(Plain-text document sources)
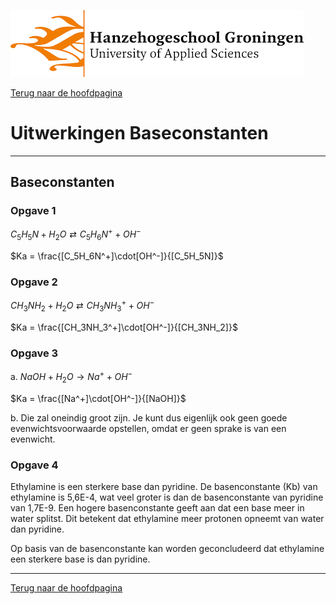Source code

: ![Hanze](../hanze/hanze.png)

[Terug naar de hoofdpagina ](../index.md)

# Uitwerkingen Baseconstanten 

---

## Baseconstanten

### Opgave 1

$C_5H_5N + H_2O \rightleftarrows C_5H_6N^+ + OH^-$

$Ka = \frac{[C_5H_6N^+]\cdot[OH^-]}{[C_5H_5N]}$

### Opgave 2

$CH_3NH_2 + H_2O \rightleftarrows CH_3NH_3^+ + OH^-$

$Ka = \frac{[CH_3NH_3^+]\cdot[OH^-]}{[CH_3NH_2]}$

### Opgave 3

a. $NaOH + H_2O \rightarrow Na^+ + OH^-$

$Ka = \frac{[Na^+]\cdot[OH^-]}{[NaOH]}$

b. Die zal oneindig groot zijn. Je kunt dus eigenlijk ook geen goede evenwichtsvoorwaarde opstellen, omdat er geen sprake is van een evenwicht.  

### Opgave 4

Ethylamine is een sterkere base dan pyridine. De basenconstante (Kb) van ethylamine is 5,6E-4, wat veel groter is dan de basenconstante van pyridine van 1,7E-9. Een hogere basenconstante geeft aan dat een base meer in water splitst. Dit betekent dat ethylamine meer protonen opneemt van water dan pyridine.

Op basis van de basenconstante kan worden geconcludeerd dat ethylamine een sterkere base is dan pyridine.


--- 

[Terug naar de hoofdpagina ](../index.md)

<script type="text/x-mathjax-config">
  MathJax.Hub.Config({
    tex2jax: {
      inlineMath: [ ['$','$'], ["\\(","\\)"] ],
      processEscapes: true
    }
  });
</script>
    
<script type="text/javascript"
        src="https://cdn.mathjax.org/mathjax/latest/MathJax.js?config=TeX-AMS-MML_HTMLorMML">
</script>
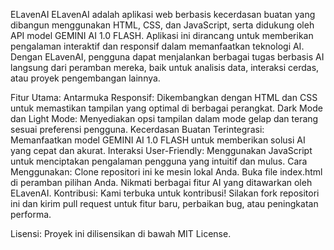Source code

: ELavenAI
ELavenAI adalah aplikasi web berbasis kecerdasan buatan yang dibangun menggunakan HTML, CSS, dan JavaScript, serta didukung oleh API model GEMINI AI 1.0 FLASH. Aplikasi ini dirancang untuk memberikan pengalaman interaktif dan responsif dalam memanfaatkan teknologi AI. Dengan ELavenAI, pengguna dapat menjalankan berbagai tugas berbasis AI langsung dari peramban mereka, baik untuk analisis data, interaksi cerdas, atau proyek pengembangan lainnya.

Fitur Utama:
Antarmuka Responsif: Dikembangkan dengan HTML dan CSS untuk memastikan tampilan yang optimal di berbagai perangkat.
Dark Mode dan Light Mode: Menyediakan opsi tampilan dalam mode gelap dan terang sesuai preferensi pengguna.
Kecerdasan Buatan Terintegrasi: Memanfaatkan model GEMINI AI 1.0 FLASH untuk memberikan solusi AI yang cepat dan akurat.
Interaksi User-Friendly: Menggunakan JavaScript untuk menciptakan pengalaman pengguna yang intuitif dan mulus.
Cara Menggunakan:
Clone repositori ini ke mesin lokal Anda.
Buka file index.html di peramban pilihan Anda.
Nikmati berbagai fitur AI yang ditawarkan oleh ELavenAI.
Kontribusi:
Kami terbuka untuk kontribusi! Silakan fork repositori ini dan kirim pull request untuk fitur baru, perbaikan bug, atau peningkatan performa.

Lisensi:
Proyek ini dilisensikan di bawah MIT License.
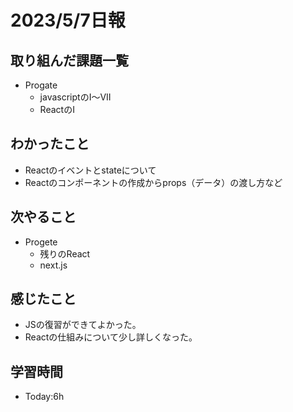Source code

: # 2023/5/7日報

## 取り組んだ課題一覧
- Progate
  - javascriptのI〜VII
  - ReactのI


## わかったこと
- Reactのイベントとstateについて
- Reactのコンポーネントの作成からprops（データ）の渡し方など



## 次やること
- Progete
  - 残りのReact
  - next.js

## 感じたこと
- JSの復習ができてよかった。
- Reactの仕組みについて少し詳しくなった。


## 学習時間
- Today:6h

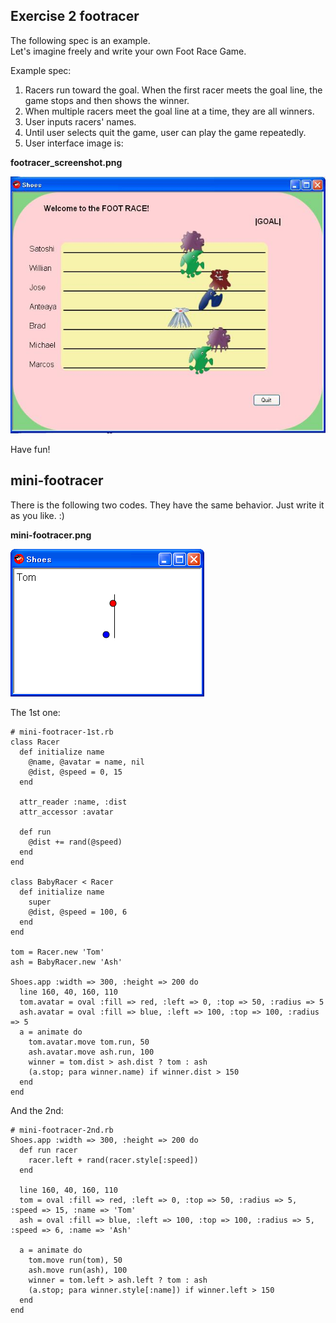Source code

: Exercise 2 footracer
----------------------

The following spec is an example. <br>
Let's imagine freely and write your own Foot Race Game.  <br>

Example spec: <br>
1. Racers run toward the goal. When the first racer meets the goal line, the game stops and then shows the winner.
2. When multiple racers meet the goal line at a time, they are all winners.
3. User inputs racers' names.
4. Until user selects quit the game, user can play the game repeatedly.
5. User interface image is:


**footracer\_screenshot.png**

![footracer\_screenshot.jpg](http://github.com/ashbb/shoes_tutorial_html/raw/master/images/footracer_screenshot.jpg)

Have fun!

mini-footracer
--------------
There is the following two codes. They have the same behavior. Just write it as you like. :)

**mini-footracer.png**

![mini-footracer.png](http://github.com/ashbb/shoes_tutorial_html/raw/master/images/mini-footracer.png)

The 1st one:

	# mini-footracer-1st.rb
	class Racer
	  def initialize name
	    @name, @avatar = name, nil
	    @dist, @speed = 0, 15
	  end
	  
	  attr_reader :name, :dist
	  attr_accessor :avatar
	  
	  def run
	    @dist += rand(@speed)
	  end
	end
	
	class BabyRacer < Racer
	  def initialize name
	    super
	    @dist, @speed = 100, 6
	  end
	end
	
	tom = Racer.new 'Tom'
	ash = BabyRacer.new 'Ash'
	
	Shoes.app :width => 300, :height => 200 do
	  line 160, 40, 160, 110
	  tom.avatar = oval :fill => red, :left => 0, :top => 50, :radius => 5
	  ash.avatar = oval :fill => blue, :left => 100, :top => 100, :radius => 5
	  a = animate do
	    tom.avatar.move tom.run, 50
	    ash.avatar.move ash.run, 100
	    winner = tom.dist > ash.dist ? tom : ash
	    (a.stop; para winner.name) if winner.dist > 150
	  end
	end

And the 2nd:

	# mini-footracer-2nd.rb
	Shoes.app :width => 300, :height => 200 do
	  def run racer
	    racer.left + rand(racer.style[:speed])
	  end
	  
	  line 160, 40, 160, 110
	  tom = oval :fill => red, :left => 0, :top => 50, :radius => 5, :speed => 15, :name => 'Tom'
	  ash = oval :fill => blue, :left => 100, :top => 100, :radius => 5, :speed => 6, :name => 'Ash'
	  
	  a = animate do
	    tom.move run(tom), 50
	    ash.move run(ash), 100
	    winner = tom.left > ash.left ? tom : ash
	    (a.stop; para winner.style[:name]) if winner.left > 150
	  end
	end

Activity: Your task is to copy the entries in full and exactly, without any images.

Result of this task:
Source code

: ![Hanze](../hanze/hanze.png)

[Terug naar de hoofdpagina ](../index.md)

# Uitwerkingen Baseconstanten 

---

## Baseconstanten

### Opgave 1

$C_5H_5N + H_2O \rightleftarrows C_5H_6N^+ + OH^-$

$Ka = \frac{[C_5H_6N^+]\cdot[OH^-]}{[C_5H_5N]}$

### Opgave 2

$CH_3NH_2 + H_2O \rightleftarrows CH_3NH_3^+ + OH^-$

$Ka = \frac{[CH_3NH_3^+]\cdot[OH^-]}{[CH_3NH_2]}$

### Opgave 3

a. $NaOH + H_2O \rightarrow Na^+ + OH^-$

$Ka = \frac{[Na^+]\cdot[OH^-]}{[NaOH]}$

b. Die zal oneindig groot zijn. Je kunt dus eigenlijk ook geen goede evenwichtsvoorwaarde opstellen, omdat er geen sprake is van een evenwicht.  

### Opgave 4

Ethylamine is een sterkere base dan pyridine. De basenconstante (Kb) van ethylamine is 5,6E-4, wat veel groter is dan de basenconstante van pyridine van 1,7E-9. Een hogere basenconstante geeft aan dat een base meer in water splitst. Dit betekent dat ethylamine meer protonen opneemt van water dan pyridine.

Op basis van de basenconstante kan worden geconcludeerd dat ethylamine een sterkere base is dan pyridine.


--- 

[Terug naar de hoofdpagina ](../index.md)

<script type="text/x-mathjax-config">
  MathJax.Hub.Config({
    tex2jax: {
      inlineMath: [ ['$','$'], ["\\(","\\)"] ],
      processEscapes: true
    }
  });
</script>
    
<script type="text/javascript"
        src="https://cdn.mathjax.org/mathjax/latest/MathJax.js?config=TeX-AMS-MML_HTMLorMML">
</script>
Source code

: ELavenAI
ELavenAI adalah aplikasi web berbasis kecerdasan buatan yang dibangun menggunakan HTML, CSS, dan JavaScript, serta didukung oleh API model GEMINI AI 1.0 FLASH. Aplikasi ini dirancang untuk memberikan pengalaman interaktif dan responsif dalam memanfaatkan teknologi AI. Dengan ELavenAI, pengguna dapat menjalankan berbagai tugas berbasis AI langsung dari peramban mereka, baik untuk analisis data, interaksi cerdas, atau proyek pengembangan lainnya.

Fitur Utama:
Antarmuka Responsif: Dikembangkan dengan HTML dan CSS untuk memastikan tampilan yang optimal di berbagai perangkat.
Dark Mode dan Light Mode: Menyediakan opsi tampilan dalam mode gelap dan terang sesuai preferensi pengguna.
Kecerdasan Buatan Terintegrasi: Memanfaatkan model GEMINI AI 1.0 FLASH untuk memberikan solusi AI yang cepat dan akurat.
Interaksi User-Friendly: Menggunakan JavaScript untuk menciptakan pengalaman pengguna yang intuitif dan mulus.
Cara Menggunakan:
Clone repositori ini ke mesin lokal Anda.
Buka file index.html di peramban pilihan Anda.
Nikmati berbagai fitur AI yang ditawarkan oleh ELavenAI.
Kontribusi:
Kami terbuka untuk kontribusi! Silakan fork repositori ini dan kirim pull request untuk fitur baru, perbaikan bug, atau peningkatan performa.

Lisensi:
Proyek ini dilisensikan di bawah MIT License.
Source code

: # 2023/5/7日報

## 取り組んだ課題一覧
- Progate
  - javascriptのI〜VII
  - ReactのI


## わかったこと
- Reactのイベントとstateについて
- Reactのコンポーネントの作成からprops（データ）の渡し方など



## 次やること
- Progete
  - 残りのReact
  - next.js

## 感じたこと
- JSの復習ができてよかった。
- Reactの仕組みについて少し詳しくなった。


## 学習時間
- Today:6h

Source code

: Exercise 2 footracer
----------------------

The following spec is an example. <br>
Let's imagine freely and write your own Foot Race Game.  <br>

Example spec: <br>
1. Racers run toward the goal. When the first racer meets the goal line, the game stops and then shows the winner.
2. When multiple racers meet the goal line at a time, they are all winners.
3. User inputs racers' names.
4. Until user selects quit the game, user can play the game repeatedly.
5. User interface image is:


**footracer\_screenshot.png**

![footracer\_screenshot.jpg](http://github.com/ashbb/shoes_tutorial_html/raw/master/images/footracer_screenshot.jpg)

Have fun!

mini-footracer
--------------
There is the following two codes. They have the same behavior. Just write it as you like. :)

**mini-footracer.png**

![mini-footracer.png](http://github.com/ashbb/shoes_tutorial_html/raw/master/images/mini-footracer.png)

The 1st one:

	# mini-footracer-1st.rb
	class Racer
	  def initialize name
	    @name, @avatar = name, nil
	    @dist, @speed = 0, 15
	  end
	  
	  attr_reader :name, :dist
	  attr_accessor :avatar
	  
	  def run
	    @dist += rand(@speed)
	  end
	end
	
	class BabyRacer < Racer
	  def initialize name
	    super
	    @dist, @speed = 100, 6
	  end
	end
	
	tom = Racer.new 'Tom'
	ash = BabyRacer.new 'Ash'
	
	Shoes.app :width => 300, :height => 200 do
	  line 160, 40, 160, 110
	  tom.avatar = oval :fill => red, :left => 0, :top => 50, :radius => 5
	  ash.avatar = oval :fill => blue, :left => 100, :top => 100, :radius => 5
	  a = animate do
	    tom.avatar.move tom.run, 50
	    ash.avatar.move ash.run, 100
	    winner = tom.dist > ash.dist ? tom : ash
	    (a.stop; para winner.name) if winner.dist > 150
	  end
	end

And the 2nd:

	# mini-footracer-2nd.rb
	Shoes.app :width => 300, :height => 200 do
	  def run racer
	    racer.left + rand(racer.style[:speed])
	  end
	  
	  line 160, 40, 160, 110
	  tom = oval :fill => red, :left => 0, :top => 50, :radius => 5, :speed => 15, :name => 'Tom'
	  ash = oval :fill => blue, :left => 100, :top => 100, :radius => 5, :speed => 6, :name => 'Ash'
	  
	  a = animate do
	    tom.move run(tom), 50
	    ash.move run(ash), 100
	    winner = tom.left > ash.left ? tom : ash
	    (a.stop; para winner.style[:name]) if winner.left > 150
	  end
	end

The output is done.